Will you output the entries below exactly, skipping every image they contain?
Information given Block Start
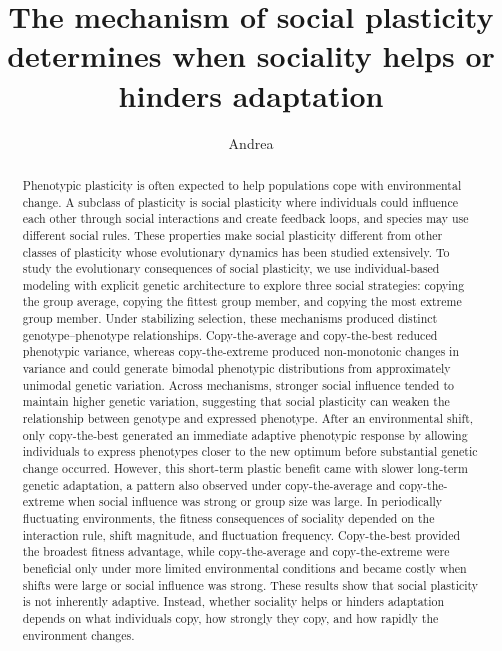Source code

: \documentclass{article}
\title{The mechanism of social plasticity determines when sociality helps or hinders adaptation}
\author{Andrea}
\begin{document}
\maketitle

\begin{abstract}
Phenotypic plasticity is often expected to help populations cope with environmental change. A subclass of plasticity is social plasticity where individuals could influence each other through social interactions and create feedback loops, and species may use different social rules. These properties make social plasticity different from other classes of plasticity whose evolutionary dynamics has been studied extensively. To study the evolutionary consequences of social plasticity, we use individual-based modeling with explicit genetic architecture to explore three social strategies: copying the group average, copying the fittest group member, and copying the most extreme group member. Under stabilizing selection, these mechanisms produced distinct genotype–phenotype relationships. Copy-the-average and copy-the-best reduced phenotypic variance, whereas copy-the-extreme produced non-monotonic changes in variance and could generate bimodal phenotypic distributions from approximately unimodal genetic variation. Across mechanisms, stronger social influence tended to maintain higher genetic variation, suggesting that social plasticity can weaken the relationship between genotype and expressed phenotype. After an environmental shift, only copy-the-best generated an immediate adaptive phenotypic response by allowing individuals to express phenotypes closer to the new optimum before substantial genetic change occurred. However, this short-term plastic benefit came with slower long-term genetic adaptation, a pattern also observed under copy-the-average and copy-the-extreme when social influence was strong or group size was large. In periodically fluctuating environments, the fitness consequences of sociality depended on the interaction rule, shift magnitude, and fluctuation frequency. Copy-the-best provided the broadest fitness advantage, while copy-the-average and copy-the-extreme were beneficial only under more limited environmental conditions and became costly when shifts were large or social influence was strong. These results show that social plasticity is not inherently adaptive. Instead, whether sociality helps or hinders adaptation depends on what individuals copy, how strongly they copy, and how rapidly the environment changes.

\end{abstract}
\end{document}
Information given Block End
- Output for this exercise:
Source code

: \documentclass{article}
\title{The mechanism of social plasticity determines when sociality helps or hinders adaptation}
\author{Andrea}
\begin{document}
\maketitle

\begin{abstract}
Phenotypic plasticity is often expected to help populations cope with environmental change. A subclass of plasticity is social plasticity where individuals could influence each other through social interactions and create feedback loops, and species may use different social rules. These properties make social plasticity different from other classes of plasticity whose evolutionary dynamics has been studied extensively. To study the evolutionary consequences of social plasticity, we use individual-based modeling with explicit genetic architecture to explore three social strategies: copying the group average, copying the fittest group member, and copying the most extreme group member. Under stabilizing selection, these mechanisms produced distinct genotype–phenotype relationships. Copy-the-average and copy-the-best reduced phenotypic variance, whereas copy-the-extreme produced non-monotonic changes in variance and could generate bimodal phenotypic distributions from approximately unimodal genetic variation. Across mechanisms, stronger social influence tended to maintain higher genetic variation, suggesting that social plasticity can weaken the relationship between genotype and expressed phenotype. After an environmental shift, only copy-the-best generated an immediate adaptive phenotypic response by allowing individuals to express phenotypes closer to the new optimum before substantial genetic change occurred. However, this short-term plastic benefit came with slower long-term genetic adaptation, a pattern also observed under copy-the-average and copy-the-extreme when social influence was strong or group size was large. In periodically fluctuating environments, the fitness consequences of sociality depended on the interaction rule, shift magnitude, and fluctuation frequency. Copy-the-best provided the broadest fitness advantage, while copy-the-average and copy-the-extreme were beneficial only under more limited environmental conditions and became costly when shifts were large or social influence was strong. These results show that social plasticity is not inherently adaptive. Instead, whether sociality helps or hinders adaptation depends on what individuals copy, how strongly they copy, and how rapidly the environment changes.

\end{abstract}
\end{document}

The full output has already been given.